Business as usual for Citigroup Australia…for now
New York based global banking and insurance giant Citigroup has sold the majority of its asset management business to US-based asset manager Legg Mason for approximately US$3.7 billion with a definitive arrangement being signed between the groups on Friday.
In the wake of the deal, the impact on local operations remains to be announced but a spokesman from Citigroup in Australia said operations would not shut down with business continuing as usual for now. He expected more information on the sale’s impact on the Australian business in the next couple of days.
Morningstar’s head of consulting, Anthony Serhan said he expected the Citigroup brand would change following the sale.
He added that the sale would not necessarily be a bad thing for Citgroup’s funds management operations in Australia.

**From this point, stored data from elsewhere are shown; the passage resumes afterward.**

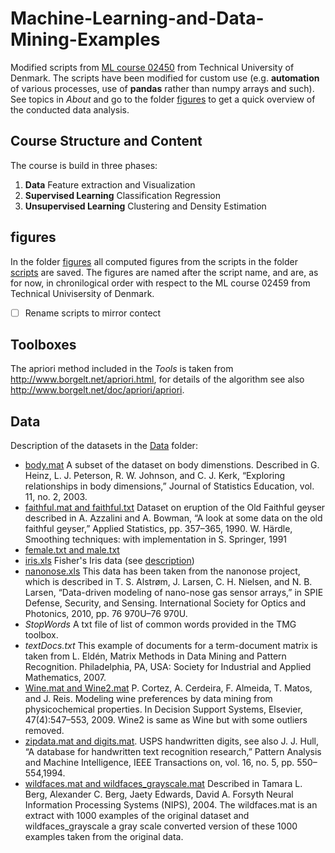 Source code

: # Machine-Learning-and-Data-Mining-Examples

Modified scripts from [ML course 02450](https://kurser.dtu.dk/course/02450) from Technical University of Denmark. The scripts have been modified for custom use (e.g. **automation** of various processes, use of **pandas** rather than numpy arrays and such). See topics in *About* and go to the folder [figures](figures) to get a quick overview of the conducted data analysis. 

## Course Structure and Content

The course is build in three phases:
1. **Data** Feature extraction and Visualization
2. **Supervised Learning** Classification Regression
3. **Unsupervised Learning** Clustering and Density Estimation

## figures
In the folder [figures](figures) all computed figures from the scripts in the folder [scripts](scripts) are saved. The figures are named after the script name, and are, as for now, in chronilogical order with respect to the ML course 02459 from Technical Univisersity of Denmark. 

- [ ] Rename scripts to mirror contect

## Toolboxes

The apriori method included in the *Tools* is taken from http://www.borgelt.net/apriori.html, for
details of the algorithm see also http://www.borgelt.net/doc/apriori/apriori.

## Data

Description of the datasets in the [Data](Data) folder:

- [body.mat](http://www.sci.usq.edu.au/courses/STA3301/resources/Data/) A subset of the dataset on body dimenstions. Described in 
G. Heinz, L. J. Peterson, R. W. Johnson, and C. J. Kerk, “Exploring relationships in body dimensions,” Journal of Statistics Education, vol. 11, no. 2, 2003.
- [faithful.mat and faithful.txt](https://www.jstor.org/stable/2347385?seq=1) Dataset on eruption of the Old Faithful geyser described in
A. Azzalini and A. Bowman, “A look at some data on the old faithful geyser,” Applied Statistics, pp. 357–365, 1990.
W. Härdle, Smoothing techniques: with implementation in S. Springer, 1991
- [female.txt and male.txt](http://www.cs.cmu.edu/afs/cs/project/ai-repository/ai/areas/nlp/corpora/names/)
- [iris.xls](http://archive.ics.uci.edu/ml/datasets/Iris) Fisher's Iris data (see [description](http://en.wikipedia.org/wiki/Iris_flower_data_set))
- [nanonose.xls](http://www.nanonose.dk) This data has been taken from the nanonose project, which is described in T. S. Alstrøm, J. Larsen, C. H. Nielsen, and N. B. Larsen, “Data-driven modeling of nano-nose gas sensor arrays,” in SPIE Defense, Security, and Sensing. International Society for Optics and Photonics, 2010, pp. 76 970U–76 970U.
- *StopWords* A txt file of list of common words provided in the TMG toolbox.
- *textDocs.txt* This example of documents for a term-document matrix is taken from L. Eldén, Matrix Methods in Data Mining and Pattern Recognition. Philadelphia, PA, USA: Society for Industrial and Applied Mathematics, 2007.
- [Wine.mat and Wine2.mat](http://archive.ics.uci.edu/ml/datasets/Wine+Quality) P. Cortez, A. Cerdeira, F. Almeida, T. Matos, and J. Reis. Modeling wine preferences by data mining from physicochemical properties. In Decision Support Systems, Elsevier, 47(4):547–553, 2009. Wine2 is same as Wine but with some outliers removed.
- [zipdata.mat and digits.mat](http://www.cad.zju.edu.cn/home/dengcai/Data/MLData.html). USPS handwritten digits, see also J. J. Hull, “A database for handwritten text recognition research,” Pattern Analysis and Machine Intelligence, IEEE Transactions on, vol. 16, no. 5, pp. 550–554,1994.
- [wildfaces.mat and wildfaces_grayscale.mat]( http://tamaraberg.com/faceDataset/) Described in Tamara L. Berg, Alexander C. Berg, Jaety Edwards, David A. Forsyth 
Neural Information Processing Systems (NIPS), 2004. The wildfaces.mat is an extract with 1000 examples of the original dataset and wildfaces_grayscale a gray scale converted version of these 1000 examples taken from the original data.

“It may be the money managers quite appreciate being part of a name that does money management, with respected money management capabilities,” he said.
The deal, which is expected to bring Citigroup an after-tax gain of approximately US$1.6 billion, involves the exchange of Citigroup asset management for Legg Mason’s broker-dealer business, approximately US$1.5 billion of Legg Mason shares, and a five-year loan facility provided by Citigroup Corporate and Investment Banking of approximately US$550 million.
The transaction excludes Citigroup’s asset management business in Mexico, its retirement services business in Latin America or its interest in the CitiStreet joint venture.
Citigroup president and chief operating officer, Robert Willumstad said the sale followed a decision from the company to focus on expanding access to best-in-class investment products, rather than manufacturing proprietary asset management products.
Serhan said it was not uncommon for large organisations to re-focus on core activities and sell off parts of their organisations.
“It’s a problem with a lot of the large merchant bank type organisations like Morgan Stanley or Goldman Sachs, when it comes to the capabilities that they do have in the context of the bigger empire, they’re significantly small in terms of contributions to profitable arrangements,” he said.
The transaction is expected to close during the fourth quarter subject to regulatory approvals and customary closing conditions. Citigroup is also seeking approval of Asset Management’s mutual fund boards and shareholders.